In other words, sexual instinct contains something like a hard-wired reproductive aim – an aim that is present even if those engaged in "normal" sex aren't aware of it. Jonathan Ned Katz, in The Invention of Heterosexuality, notes the impact of Krafft-Ebing's move. "Placing the reproductive aside in the unconscious, Krafft-Ebing created a small, obscure space in which a new pleasure norm began to grow."

This is a distinction without a difference.

The importance of this shift – from reproductive instinct to erotic desire – can't be overstated...

Yes, it can. You did it, just then.

...as it's crucial to modern notions of sexuality. When most people today think of heterosexuality, they might think of something like this: Billy understands from a very young age he is erotically attracted to girls. One day he focuses that erotic energy on Suzy, and he woos her. The pair fall in love, and give physical sexual expression to their erotic desire. And they live happily ever after.

"Most people."

But not Ambrosino. Ambrosino is too intellecshual for that.

Without Krafft-Ebing's work, this narrative might not have ever become thought of as "normal."

Aside from it being generally how people behaved throughout all of human history.

But yeah, other than that.

There is no mention, however implicit, of procreation.

Right, totally implicit.

Also totally besides the point.

Every single time heterosexuals have sex, it is not necessarily for the specific purpose of procreation. That has been true for forever because the pleasure drive is an essential part of it, and always has been. Regardless, heterosexual sex exists for procreation.

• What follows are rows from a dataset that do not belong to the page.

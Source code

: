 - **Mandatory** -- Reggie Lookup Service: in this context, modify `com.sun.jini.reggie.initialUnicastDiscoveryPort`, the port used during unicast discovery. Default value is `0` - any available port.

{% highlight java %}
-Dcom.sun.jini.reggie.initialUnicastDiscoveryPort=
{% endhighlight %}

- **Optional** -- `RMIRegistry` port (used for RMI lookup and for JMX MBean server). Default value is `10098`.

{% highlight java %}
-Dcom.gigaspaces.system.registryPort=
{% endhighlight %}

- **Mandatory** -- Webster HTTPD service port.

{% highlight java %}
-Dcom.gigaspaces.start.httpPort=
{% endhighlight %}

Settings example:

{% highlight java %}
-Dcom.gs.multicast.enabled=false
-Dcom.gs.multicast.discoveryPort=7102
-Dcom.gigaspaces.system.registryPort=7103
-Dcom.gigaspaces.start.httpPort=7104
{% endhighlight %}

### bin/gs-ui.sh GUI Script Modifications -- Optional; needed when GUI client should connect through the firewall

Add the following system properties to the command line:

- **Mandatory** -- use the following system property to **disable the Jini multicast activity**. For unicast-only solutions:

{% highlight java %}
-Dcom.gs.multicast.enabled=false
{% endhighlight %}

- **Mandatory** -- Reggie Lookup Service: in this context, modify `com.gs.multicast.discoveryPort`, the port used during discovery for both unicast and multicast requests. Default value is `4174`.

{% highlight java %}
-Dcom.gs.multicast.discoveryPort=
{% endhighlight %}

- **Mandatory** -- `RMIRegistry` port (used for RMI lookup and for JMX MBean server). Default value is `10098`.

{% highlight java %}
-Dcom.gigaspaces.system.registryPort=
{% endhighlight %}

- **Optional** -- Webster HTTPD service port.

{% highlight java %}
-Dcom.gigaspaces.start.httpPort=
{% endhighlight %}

The two are kind of really really closely related, and the attempt to drive a chasm between them to prove the point that heterosexuality is some kind of social construct is silly.

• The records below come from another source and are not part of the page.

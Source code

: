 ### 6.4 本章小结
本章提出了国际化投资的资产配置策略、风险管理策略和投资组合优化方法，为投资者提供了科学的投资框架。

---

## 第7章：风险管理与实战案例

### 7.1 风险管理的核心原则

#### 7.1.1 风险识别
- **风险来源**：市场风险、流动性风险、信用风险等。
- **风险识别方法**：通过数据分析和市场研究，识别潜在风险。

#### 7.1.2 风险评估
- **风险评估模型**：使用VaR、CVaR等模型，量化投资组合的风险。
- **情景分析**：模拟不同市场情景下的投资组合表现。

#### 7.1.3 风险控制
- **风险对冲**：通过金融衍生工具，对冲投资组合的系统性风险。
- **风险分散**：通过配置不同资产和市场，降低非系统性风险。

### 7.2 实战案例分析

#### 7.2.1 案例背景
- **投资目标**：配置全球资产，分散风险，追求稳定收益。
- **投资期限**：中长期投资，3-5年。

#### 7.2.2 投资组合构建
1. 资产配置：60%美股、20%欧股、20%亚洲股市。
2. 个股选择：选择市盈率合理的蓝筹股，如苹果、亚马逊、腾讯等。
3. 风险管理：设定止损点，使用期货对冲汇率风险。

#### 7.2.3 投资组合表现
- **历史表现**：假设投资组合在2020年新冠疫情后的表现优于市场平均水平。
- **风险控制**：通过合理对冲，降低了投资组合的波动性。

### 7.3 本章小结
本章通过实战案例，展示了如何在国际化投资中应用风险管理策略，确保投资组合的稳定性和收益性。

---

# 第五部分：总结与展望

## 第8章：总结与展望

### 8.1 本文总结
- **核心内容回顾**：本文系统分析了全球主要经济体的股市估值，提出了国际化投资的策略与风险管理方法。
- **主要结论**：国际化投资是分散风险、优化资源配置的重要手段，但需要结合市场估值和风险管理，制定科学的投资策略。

"No one knows exactly why heterosexuals and homosexuals ought to be different," wrote Wendell Ricketts, author of the 1984 study Biological Research on Homosexuality.

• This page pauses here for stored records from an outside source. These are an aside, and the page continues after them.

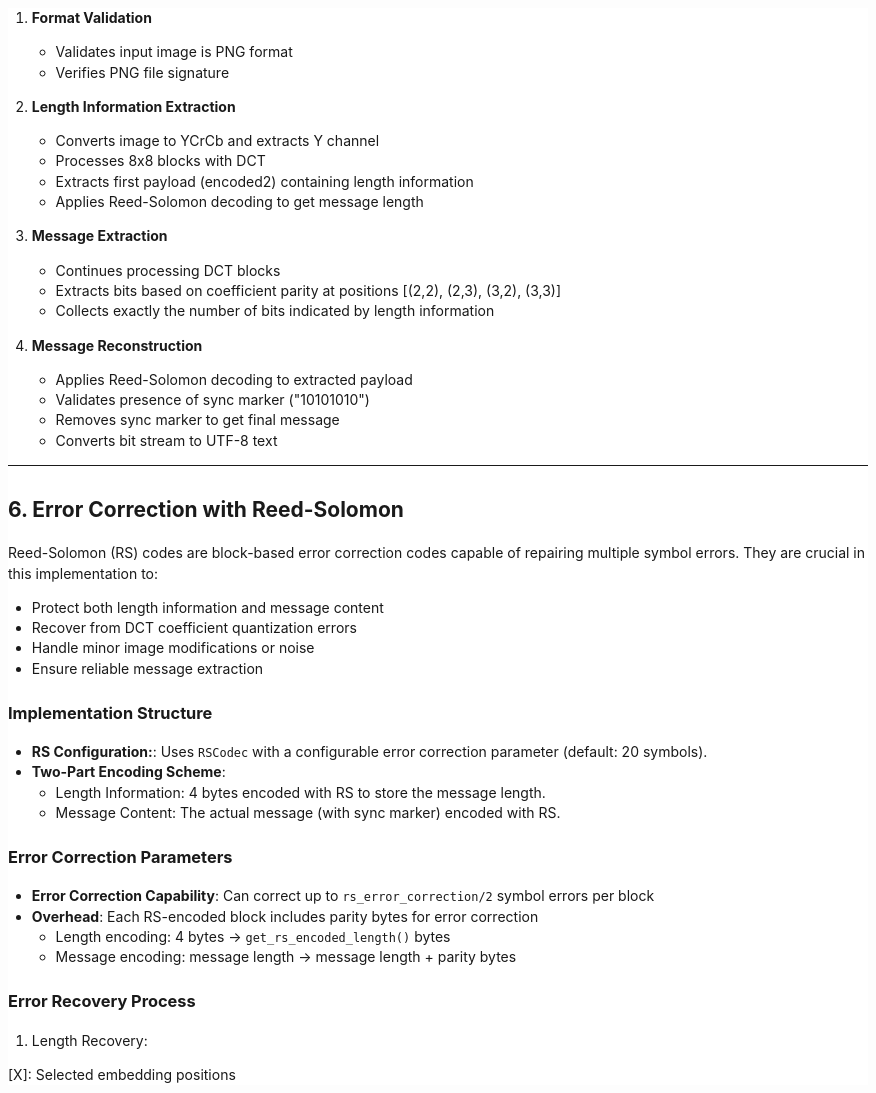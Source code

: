 1. **Format Validation**
   - Validates input image is PNG format
   - Verifies PNG file signature

2. **Length Information Extraction**
   - Converts image to YCrCb and extracts Y channel
   - Processes 8x8 blocks with DCT
   - Extracts first payload (encoded2) containing length information
   - Applies Reed-Solomon decoding to get message length

3. **Message Extraction**
   - Continues processing DCT blocks
   - Extracts bits based on coefficient parity at positions [(2,2), (2,3), (3,2), (3,3)]
   - Collects exactly the number of bits indicated by length information

4. **Message Reconstruction**
   - Applies Reed-Solomon decoding to extracted payload
   - Validates presence of sync marker ("10101010")
   - Removes sync marker to get final message
   - Converts bit stream to UTF-8 text

---

## **6. Error Correction with Reed-Solomon**

Reed-Solomon (RS) codes are block-based error correction codes capable of repairing multiple symbol errors.
They are crucial in this implementation to:

  - Protect both length information and message content
  - Recover from DCT coefficient quantization errors
  - Handle minor image modifications or noise
  - Ensure reliable message extraction

### **Implementation Structure**

- **RS Configuration:**: Uses `RSCodec` with a configurable error correction parameter (default: 20 symbols).
- **Two-Part Encoding Scheme**:
    - Length Information: 4 bytes encoded with RS to store the message length.
    - Message Content: The actual message (with sync marker) encoded with RS.

### **Error Correction Parameters**
- **Error Correction Capability**: Can correct up to `rs_error_correction/2` symbol errors per block
- **Overhead**: Each RS-encoded block includes parity bytes for error correction
    - Length encoding: 4 bytes → `get_rs_encoded_length()` bytes
    - Message encoding: message length → message length + parity bytes

### **Error Recovery Process**

1. Length Recovery:


[X]: Selected embedding positions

The best answer we've got is something of a tautology: "heterosexuals and homosexuals are considered different because they can be divided into two groups on the basis of the belief that they can be divided into two groups."

Though the hetero/homo divide seems like an eternal, indestructible fact of nature, it simply isn't. It's merely one recent grammar humans have invented to talk about what sex means to us.

The grammar was invented, yes.

The behavior?

Heterosexuality, argues Katz, "is invented within discourse as that which is outside discourse. It's manufactured in a particular discourse as that which is universal… as that which is outside time." That is, it's a construction, but it pretends it isn't. As any French philosopher or child with a Lego set will tell you, anything that's been constructed can be deconstructed, as well. If heterosexuality didn't exist in the past, then it doesn't need to exist in the future.

This gets us to a much broader point.

This is how you elevate words above reality. If you imbue words with more meaning than reality itself, you have imbued yourself with great power. If you can conjure up new meanings and those meanings become reality, you can now bend reality to your will, reality is at the mercy of your imagination because you've obliterated the distinction between the two.

It is magical thinking.

Language is essential to the human existence, it's how we communicate and pass on knowledge. However, it's just an imperfect attempt to describe the world around us, it is not the world itself.

The concept, not the word, but the concept of heterosexuality means today what it has always meant. The term we ascribe to it can change, the underlying concept does not.

But the woke believe otherwise: They create a fantasy, and like the emperor and his non-existent new clothes, demand that we believe the fantasy along with them as if it were real.

And that is how we end up with allegedly intelligent adults claiming that what is obviously a fully-grown man is really a woman and should absolutely be considered and treated as such.